Booth Id:
ETSD033T
Category:
Engineering Technology: Statics & Dynamics
Year:
2024
Finalist Names:
Cui, Austin (School: Wilbert Tucker Woodson High School)
Hall, Benjamin (School: Wilbert Tucker Woodson High School)
Lee, Matthew (School: Wilbert Tucker Woodson High School)
Abstract:
With recent wars increasingly unfolding in urban regions, escalating urban warfare leaves civilians trapped and deprived of essential supplies in their own home. UAVs have proven effective in many other applications of delivery, but warzones pose increased challenges such as longer distances to travel and the risk of hijacking by combatants, necessitating wartime aid drones to be both highly agile and possess sufficient range.
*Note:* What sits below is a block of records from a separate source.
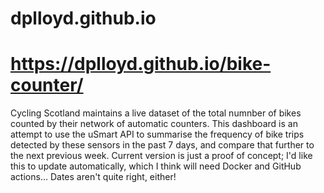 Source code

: # dplloyd.github.io


# https://dplloyd.github.io/bike-counter/
Cycling Scotland maintains a live dataset of the total numnber of bikes counted by their network of automatic counters. This dashboard is an attempt to use the uSmart API to summarise the frequency of bike trips detected by these sensors in the past 7 days, and compare that further to the next previous week. Current version is just a proof of concept; I'd like this to update automatically, which I think will need Docker and GitHub actions... Dates aren't quite right, either!
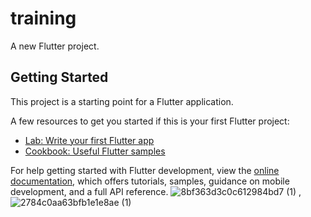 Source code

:# training

A new Flutter project.

## Getting Started

This project is a starting point for a Flutter application.

A few resources to get you started if this is your first Flutter project:

- [Lab: Write your first Flutter app](https://docs.flutter.dev/get-started/codelab)
- [Cookbook: Useful Flutter samples](https://docs.flutter.dev/cookbook)

For help getting started with Flutter development, view the
[online documentation](https://docs.flutter.dev/), which offers tutorials,
samples, guidance on mobile development, and a full API reference.
![8bf363d3c0c612984bd7 (1)](https://github.com/NtbAndroidDev/video_player/assets/135935496/e606f493-5ca6-4bdb-8e0d-00162cdb8d78)
,![2784c0aa63bfb1e1e8ae (1)](https://github.com/NtbAndroidDev/video_player/assets/135935496/239fd4f7-9db7-4088-b930-ff8feff7e0f3)



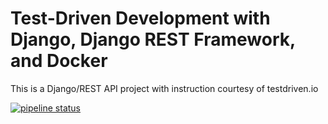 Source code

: # Test-Driven Development with Django, Django REST Framework, and Docker

This is a Django/REST API project with instruction courtesy of testdriven.io

[![pipeline status](https://gitlab.com/ccingram94/testdrivenDRF/badges/master/pipeline.svg)](https://gitlab.com/ccingram94/django-tdd-docker/commits/master)
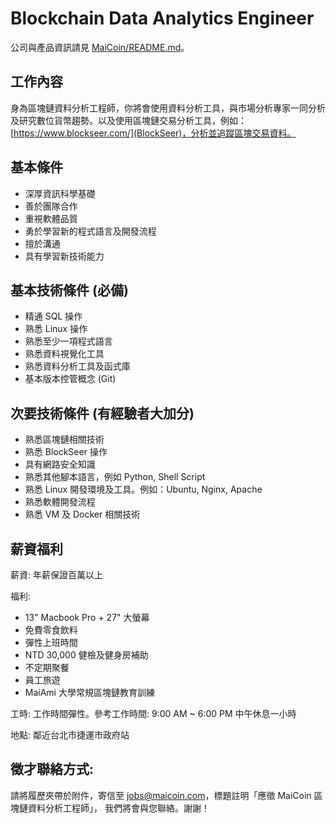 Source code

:# Blockchain Data Analytics Engineer

公司與產品資訊請見 [MaiCoin/README.md](README.md)。

## 工作內容
身為區塊鏈資料分析工程師，你將會使用資料分析工具，與市場分析專家一同分析及研究數位貨幣趨勢。以及使用區塊鏈交易分析工具，例如：[https://www.blockseer.com/](BlockSeer)，分析並追蹤區塊交易資料。

## 基本條件
* 深厚資訊科學基礎
* 善於團隊合作
* 重視軟體品質
* 勇於學習新的程式語言及開發流程
* 擅於溝通
* 具有學習新技術能力

## 基本技術條件 (必備)
* 精通 SQL 操作
* 熟悉 Linux 操作
* 熟悉至少一項程式語言
* 熟悉資料視覺化工具
* 熟悉資料分析工具及函式庫
* 基本版本控管概念 (Git)

## 次要技術條件 (有經驗者大加分)
* 熟悉區塊鏈相關技術
* 熟悉 BlockSeer 操作
* 具有網路安全知識
* 熟悉其他腳本語言，例如 Python, Shell Script
* 熟悉 Linux 開發環境及工具。例如：Ubuntu, Nginx, Apache
* 熟悉軟體開發流程
* 熟悉 VM 及 Docker 相關技術

## 薪資福利
薪資: 年薪保證百萬以上

福利:
* 13" Macbook Pro + 27" 大螢幕
* 免費零食飲料
* 彈性上班時間
* NTD 30,000 健檢及健身房補助
* 不定期聚餐
* 員工旅遊
* MaiAmi 大學常規區塊鏈教育訓練

工時: 工作時間彈性。參考工作時間: 9:00 AM ~ 6:00 PM 中午休息一小時

地點: 鄰近台北市捷運市政府站

## 徵才聯絡方式:

請將履歷夾帶於附件，寄信至 jobs@maicoin.com，標題註明「應徵 MaiCoin 區塊鏈資料分析工程師」， 我們將會與您聯絡。謝謝！
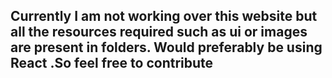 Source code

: ## Currently I am not working over this website but all the resources required such as ui or images are present in folders. Would preferably be using React .So feel free to contribute
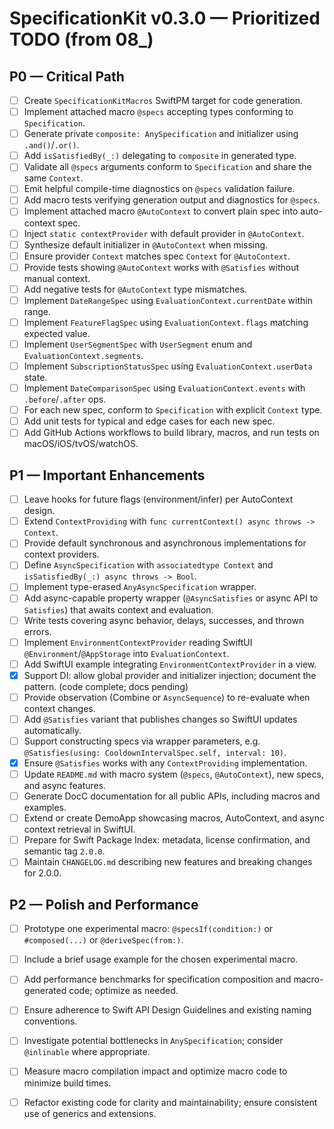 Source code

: # SpecificationKit v0.3.0 — Prioritized TODO (from 08_)

## P0 — Critical Path
- [ ] Create `SpecificationKitMacros` SwiftPM target for code generation.
- [ ] Implement attached macro `@specs` accepting types conforming to `Specification`.
- [ ] Generate private `composite: AnySpecification` and initializer using `.and()`/`.or()`.
- [ ] Add `isSatisfiedBy(_:)` delegating to `composite` in generated type.
- [ ] Validate all `@specs` arguments conform to `Specification` and share the same `Context`.
- [ ] Emit helpful compile-time diagnostics on `@specs` validation failure.
- [ ] Add macro tests verifying generation output and diagnostics for `@specs`.
- [ ] Implement attached macro `@AutoContext` to convert plain spec into auto-context spec.
- [ ] Inject `static contextProvider` with default provider in `@AutoContext`.
- [ ] Synthesize default initializer in `@AutoContext` when missing.
- [ ] Ensure provider `Context` matches spec `Context` for `@AutoContext`.
- [ ] Provide tests showing `@AutoContext` works with `@Satisfies` without manual context.
- [ ] Add negative tests for `@AutoContext` type mismatches.
- [ ] Implement `DateRangeSpec` using `EvaluationContext.currentDate` within range.
- [ ] Implement `FeatureFlagSpec` using `EvaluationContext.flags` matching expected value.
- [ ] Implement `UserSegmentSpec` with `UserSegment` enum and `EvaluationContext.segments`.
- [ ] Implement `SubscriptionStatusSpec` using `EvaluationContext.userData` state.
- [ ] Implement `DateComparisonSpec` using `EvaluationContext.events` with `.before`/`.after` ops.
- [ ] For each new spec, conform to `Specification` with explicit `Context` type.
- [ ] Add unit tests for typical and edge cases for each new spec.
- [ ] Add GitHub Actions workflows to build library, macros, and run tests on macOS/iOS/tvOS/watchOS.

## P1 — Important Enhancements
- [ ] Leave hooks for future flags (environment/infer) per AutoContext design.
- [ ] Extend `ContextProviding` with `func currentContext() async throws -> Context`.
- [ ] Provide default synchronous and asynchronous implementations for context providers.
- [ ] Define `AsyncSpecification` with `associatedtype Context` and `isSatisfiedBy(_:) async throws -> Bool`.
- [ ] Implement type-erased `AnyAsyncSpecification` wrapper.
- [ ] Add async-capable property wrapper (`@AsyncSatisfies` or async API to `Satisfies`) that awaits context and evaluation.
- [ ] Write tests covering async behavior, delays, successes, and thrown errors.
- [ ] Implement `EnvironmentContextProvider` reading SwiftUI `@Environment`/`@AppStorage` into `EvaluationContext`.
- [ ] Add SwiftUI example integrating `EnvironmentContextProvider` in a view.
- [x] Support DI: allow global provider and initializer injection; document the pattern. (code complete; docs pending)
- [ ] Provide observation (Combine or `AsyncSequence`) to re-evaluate when context changes.
- [ ] Add `@Satisfies` variant that publishes changes so SwiftUI updates automatically.
- [ ] Support constructing specs via wrapper parameters, e.g. `@Satisfies(using: CooldownIntervalSpec.self, interval: 10)`.
- [x] Ensure `@Satisfies` works with any `ContextProviding` implementation.
- [ ] Update `README.md` with macro system (`@specs`, `@AutoContext`), new specs, and async features.
- [ ] Generate DocC documentation for all public APIs, including macros and examples.
- [ ] Extend or create DemoApp showcasing macros, AutoContext, and async context retrieval in SwiftUI.
- [ ] Prepare for Swift Package Index: metadata, license confirmation, and semantic tag `2.0.0`.
- [ ] Maintain `CHANGELOG.md` describing new features and breaking changes for 2.0.0.

## P2 — Polish and Performance
- [ ] Prototype one experimental macro: `@specsIf(condition:)` or `#composed(...)` or `@deriveSpec(from:)`.
- [ ] Include a brief usage example for the chosen experimental macro.
- [ ] Add performance benchmarks for specification composition and macro-generated code; optimize as needed.
- [ ] Ensure adherence to Swift API Design Guidelines and existing naming conventions.
- [ ] Investigate potential bottlenecks in `AnySpecification`; consider `@inlinable` where appropriate.
- [ ] Measure macro compilation impact and optimize macro code to minimize build times.
- [ ] Refactor existing code for clarity and maintainability; ensure consistent use of generics and extensions.

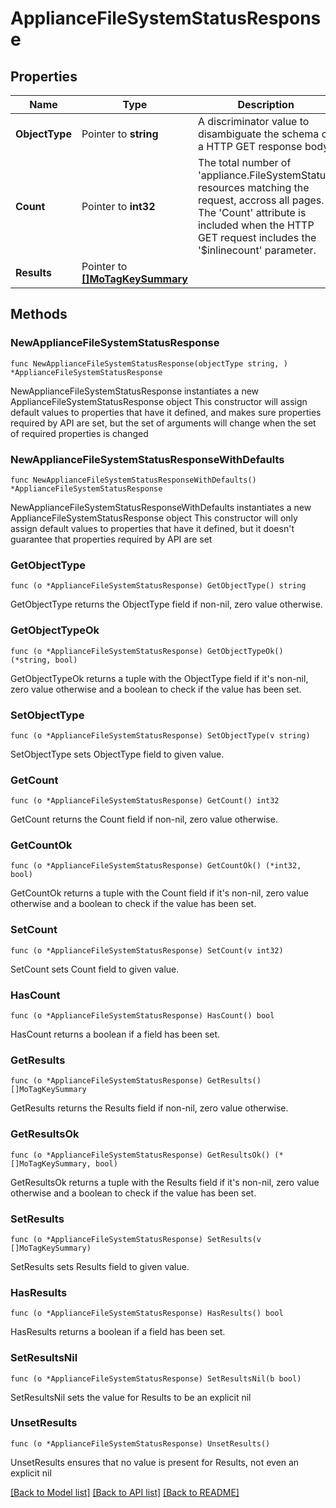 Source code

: # ApplianceFileSystemStatusResponse

## Properties

Name | Type | Description | Notes
------------ | ------------- | ------------- | -------------
**ObjectType** | Pointer to **string** | A discriminator value to disambiguate the schema of a HTTP GET response body. | 
**Count** | Pointer to **int32** | The total number of &#39;appliance.FileSystemStatus&#39; resources matching the request, accross all pages. The &#39;Count&#39; attribute is included when the HTTP GET request includes the &#39;$inlinecount&#39; parameter. | [optional] 
**Results** | Pointer to [**[]MoTagKeySummary**](mo.TagKeySummary.md) |  | [optional] 

## Methods

### NewApplianceFileSystemStatusResponse

`func NewApplianceFileSystemStatusResponse(objectType string, ) *ApplianceFileSystemStatusResponse`

NewApplianceFileSystemStatusResponse instantiates a new ApplianceFileSystemStatusResponse object
This constructor will assign default values to properties that have it defined,
and makes sure properties required by API are set, but the set of arguments
will change when the set of required properties is changed

### NewApplianceFileSystemStatusResponseWithDefaults

`func NewApplianceFileSystemStatusResponseWithDefaults() *ApplianceFileSystemStatusResponse`

NewApplianceFileSystemStatusResponseWithDefaults instantiates a new ApplianceFileSystemStatusResponse object
This constructor will only assign default values to properties that have it defined,
but it doesn't guarantee that properties required by API are set

### GetObjectType

`func (o *ApplianceFileSystemStatusResponse) GetObjectType() string`

GetObjectType returns the ObjectType field if non-nil, zero value otherwise.

### GetObjectTypeOk

`func (o *ApplianceFileSystemStatusResponse) GetObjectTypeOk() (*string, bool)`

GetObjectTypeOk returns a tuple with the ObjectType field if it's non-nil, zero value otherwise
and a boolean to check if the value has been set.

### SetObjectType

`func (o *ApplianceFileSystemStatusResponse) SetObjectType(v string)`

SetObjectType sets ObjectType field to given value.


### GetCount

`func (o *ApplianceFileSystemStatusResponse) GetCount() int32`

GetCount returns the Count field if non-nil, zero value otherwise.

### GetCountOk

`func (o *ApplianceFileSystemStatusResponse) GetCountOk() (*int32, bool)`

GetCountOk returns a tuple with the Count field if it's non-nil, zero value otherwise
and a boolean to check if the value has been set.

### SetCount

`func (o *ApplianceFileSystemStatusResponse) SetCount(v int32)`

SetCount sets Count field to given value.

### HasCount

`func (o *ApplianceFileSystemStatusResponse) HasCount() bool`

HasCount returns a boolean if a field has been set.

### GetResults

`func (o *ApplianceFileSystemStatusResponse) GetResults() []MoTagKeySummary`

GetResults returns the Results field if non-nil, zero value otherwise.

### GetResultsOk

`func (o *ApplianceFileSystemStatusResponse) GetResultsOk() (*[]MoTagKeySummary, bool)`

GetResultsOk returns a tuple with the Results field if it's non-nil, zero value otherwise
and a boolean to check if the value has been set.

### SetResults

`func (o *ApplianceFileSystemStatusResponse) SetResults(v []MoTagKeySummary)`

SetResults sets Results field to given value.

### HasResults

`func (o *ApplianceFileSystemStatusResponse) HasResults() bool`

HasResults returns a boolean if a field has been set.

### SetResultsNil

`func (o *ApplianceFileSystemStatusResponse) SetResultsNil(b bool)`

 SetResultsNil sets the value for Results to be an explicit nil

### UnsetResults
`func (o *ApplianceFileSystemStatusResponse) UnsetResults()`

UnsetResults ensures that no value is present for Results, not even an explicit nil

[[Back to Model list]](../README.md#documentation-for-models) [[Back to API list]](../README.md#documentation-for-api-endpoints) [[Back to README]](../README.md)


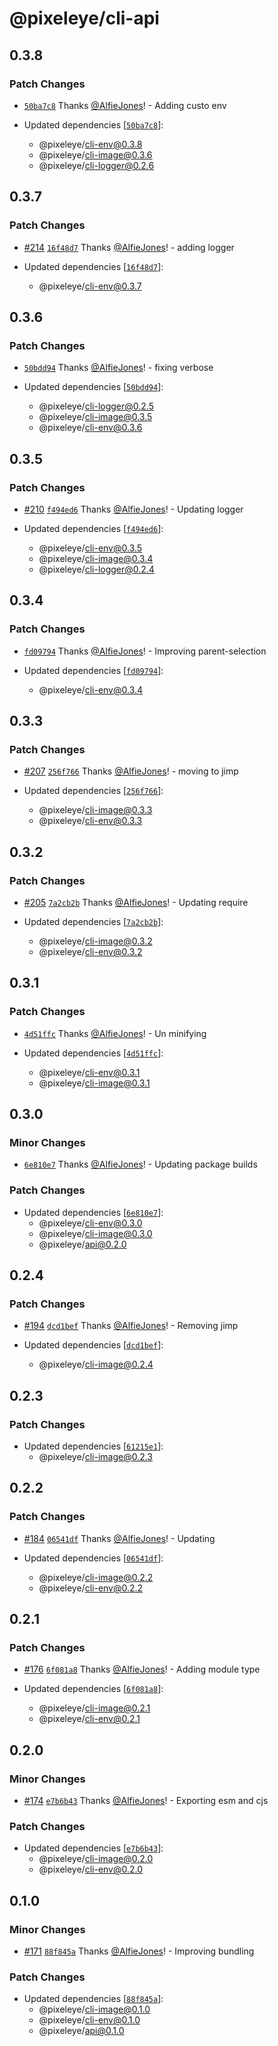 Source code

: # @pixeleye/cli-api

## 0.3.8

### Patch Changes

- [`50ba7c8`](https://github.com/pixeleye-io/pixeleye/commit/50ba7c8a61dcb495f25c1af25199408c346c0246) Thanks [@AlfieJones](https://github.com/AlfieJones)! - Adding custo env

- Updated dependencies [[`50ba7c8`](https://github.com/pixeleye-io/pixeleye/commit/50ba7c8a61dcb495f25c1af25199408c346c0246)]:
  - @pixeleye/cli-env@0.3.8
  - @pixeleye/cli-image@0.3.6
  - @pixeleye/cli-logger@0.2.6

## 0.3.7

### Patch Changes

- [#214](https://github.com/pixeleye-io/pixeleye/pull/214) [`16f48d7`](https://github.com/pixeleye-io/pixeleye/commit/16f48d746816cbe27b5d0ff81ee66a7779404808) Thanks [@AlfieJones](https://github.com/AlfieJones)! - adding logger

- Updated dependencies [[`16f48d7`](https://github.com/pixeleye-io/pixeleye/commit/16f48d746816cbe27b5d0ff81ee66a7779404808)]:
  - @pixeleye/cli-env@0.3.7

## 0.3.6

### Patch Changes

- [`50bdd94`](https://github.com/pixeleye-io/pixeleye/commit/50bdd941127153dc086d6f376c40af83da481340) Thanks [@AlfieJones](https://github.com/AlfieJones)! - fixing verbose

- Updated dependencies [[`50bdd94`](https://github.com/pixeleye-io/pixeleye/commit/50bdd941127153dc086d6f376c40af83da481340)]:
  - @pixeleye/cli-logger@0.2.5
  - @pixeleye/cli-image@0.3.5
  - @pixeleye/cli-env@0.3.6

## 0.3.5

### Patch Changes

- [#210](https://github.com/pixeleye-io/pixeleye/pull/210) [`f494ed6`](https://github.com/pixeleye-io/pixeleye/commit/f494ed683c635245702b3c8e97e334b5d7c8b1af) Thanks [@AlfieJones](https://github.com/AlfieJones)! - Updating logger

- Updated dependencies [[`f494ed6`](https://github.com/pixeleye-io/pixeleye/commit/f494ed683c635245702b3c8e97e334b5d7c8b1af)]:
  - @pixeleye/cli-env@0.3.5
  - @pixeleye/cli-image@0.3.4
  - @pixeleye/cli-logger@0.2.4

## 0.3.4

### Patch Changes

- [`fd09794`](https://github.com/pixeleye-io/pixeleye/commit/fd097947189b1d1a50e841195c23129c758df90c) Thanks [@AlfieJones](https://github.com/AlfieJones)! - Improving parent-selection

- Updated dependencies [[`fd09794`](https://github.com/pixeleye-io/pixeleye/commit/fd097947189b1d1a50e841195c23129c758df90c)]:
  - @pixeleye/cli-env@0.3.4

## 0.3.3

### Patch Changes

- [#207](https://github.com/pixeleye-io/pixeleye/pull/207) [`256f766`](https://github.com/pixeleye-io/pixeleye/commit/256f7661a03d3d2e8f97987abe9bb0892542af16) Thanks [@AlfieJones](https://github.com/AlfieJones)! - moving to jimp

- Updated dependencies [[`256f766`](https://github.com/pixeleye-io/pixeleye/commit/256f7661a03d3d2e8f97987abe9bb0892542af16)]:
  - @pixeleye/cli-image@0.3.3
  - @pixeleye/cli-env@0.3.3

## 0.3.2

### Patch Changes

- [#205](https://github.com/pixeleye-io/pixeleye/pull/205) [`7a2cb2b`](https://github.com/pixeleye-io/pixeleye/commit/7a2cb2be732cc81373eee13328132bf8b4570c45) Thanks [@AlfieJones](https://github.com/AlfieJones)! - Updating require

- Updated dependencies [[`7a2cb2b`](https://github.com/pixeleye-io/pixeleye/commit/7a2cb2be732cc81373eee13328132bf8b4570c45)]:
  - @pixeleye/cli-image@0.3.2
  - @pixeleye/cli-env@0.3.2

## 0.3.1

### Patch Changes

- [`4d51ffc`](https://github.com/pixeleye-io/pixeleye/commit/4d51ffc5ae4d7a2e07036bed07b0815334aada2f) Thanks [@AlfieJones](https://github.com/AlfieJones)! - Un minifying

- Updated dependencies [[`4d51ffc`](https://github.com/pixeleye-io/pixeleye/commit/4d51ffc5ae4d7a2e07036bed07b0815334aada2f)]:
  - @pixeleye/cli-env@0.3.1
  - @pixeleye/cli-image@0.3.1

## 0.3.0

### Minor Changes

- [`6e810e7`](https://github.com/pixeleye-io/pixeleye/commit/6e810e7e2d52dbce4b296941926658763843256a) Thanks [@AlfieJones](https://github.com/AlfieJones)! - Updating package builds

### Patch Changes

- Updated dependencies [[`6e810e7`](https://github.com/pixeleye-io/pixeleye/commit/6e810e7e2d52dbce4b296941926658763843256a)]:
  - @pixeleye/cli-env@0.3.0
  - @pixeleye/cli-image@0.3.0
  - @pixeleye/api@0.2.0

## 0.2.4

### Patch Changes

- [#194](https://github.com/pixeleye-io/pixeleye/pull/194) [`dcd1bef`](https://github.com/pixeleye-io/pixeleye/commit/dcd1befed1854a7977af13148503058c6ca95465) Thanks [@AlfieJones](https://github.com/AlfieJones)! - Removing jimp

- Updated dependencies [[`dcd1bef`](https://github.com/pixeleye-io/pixeleye/commit/dcd1befed1854a7977af13148503058c6ca95465)]:
  - @pixeleye/cli-image@0.2.4

## 0.2.3

### Patch Changes

- Updated dependencies [[`61215e1`](https://github.com/pixeleye-io/pixeleye/commit/61215e176f0040d581d8c454ce9dd7de4952d936)]:
  - @pixeleye/cli-image@0.2.3

## 0.2.2

### Patch Changes

- [#184](https://github.com/pixeleye-io/pixeleye/pull/184) [`06541df`](https://github.com/pixeleye-io/pixeleye/commit/06541df7a7baaa09712174aa8116a6d52f9249f5) Thanks [@AlfieJones](https://github.com/AlfieJones)! - Updating

- Updated dependencies [[`06541df`](https://github.com/pixeleye-io/pixeleye/commit/06541df7a7baaa09712174aa8116a6d52f9249f5)]:
  - @pixeleye/cli-image@0.2.2
  - @pixeleye/cli-env@0.2.2

## 0.2.1

### Patch Changes

- [#176](https://github.com/pixeleye-io/pixeleye/pull/176) [`6f081a8`](https://github.com/pixeleye-io/pixeleye/commit/6f081a8025f4a12a76e4e8c7067c8dc20a545256) Thanks [@AlfieJones](https://github.com/AlfieJones)! - Adding module type

- Updated dependencies [[`6f081a8`](https://github.com/pixeleye-io/pixeleye/commit/6f081a8025f4a12a76e4e8c7067c8dc20a545256)]:
  - @pixeleye/cli-image@0.2.1
  - @pixeleye/cli-env@0.2.1

## 0.2.0

### Minor Changes

- [#174](https://github.com/pixeleye-io/pixeleye/pull/174) [`e7b6b43`](https://github.com/pixeleye-io/pixeleye/commit/e7b6b43bf36d804145c6570232156f93eefa998d) Thanks [@AlfieJones](https://github.com/AlfieJones)! - Exporting esm and cjs

### Patch Changes

- Updated dependencies [[`e7b6b43`](https://github.com/pixeleye-io/pixeleye/commit/e7b6b43bf36d804145c6570232156f93eefa998d)]:
  - @pixeleye/cli-image@0.2.0
  - @pixeleye/cli-env@0.2.0

## 0.1.0

### Minor Changes

- [#171](https://github.com/pixeleye-io/pixeleye/pull/171) [`88f845a`](https://github.com/pixeleye-io/pixeleye/commit/88f845ab67a84a5fa9f1920a5b9d706133158a9f) Thanks [@AlfieJones](https://github.com/AlfieJones)! - Improving bundling

### Patch Changes

- Updated dependencies [[`88f845a`](https://github.com/pixeleye-io/pixeleye/commit/88f845ab67a84a5fa9f1920a5b9d706133158a9f)]:
  - @pixeleye/cli-image@0.1.0
  - @pixeleye/cli-env@0.1.0
  - @pixeleye/api@0.1.0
This project is about designing a novel airframe that is mobile and can fold its wings around its original center of gravity, keeping it stable and efficient while also eliminating the many shortcomings of existing UAVs. We also designed and implemented an autonomous guidance program that can operate even under GPS-denied environments, allowing it to navigate through warzones without an operator. To validate and prove our design, we built and tested a full size prototype, fully equipped with our autonomous guidance program and sensors. In a series of acceleration and current draw tests, we proved that our design is functional and is highly efficient and maneuverable. We also tested the autonomous guidance system by allowing our prototype to guide itself through an obstacle-dense environment that we created with its GPS module removed. Overall, the aircraft that we have designed has met our design goals of autonomy, maneuverability, and range. This opens up possibilities not only in humanitarian aid, but in many other applications, such as search and rescue or emergency medical inter-city delivery, where both range and maneuverability are valuable, and autonomy is needed.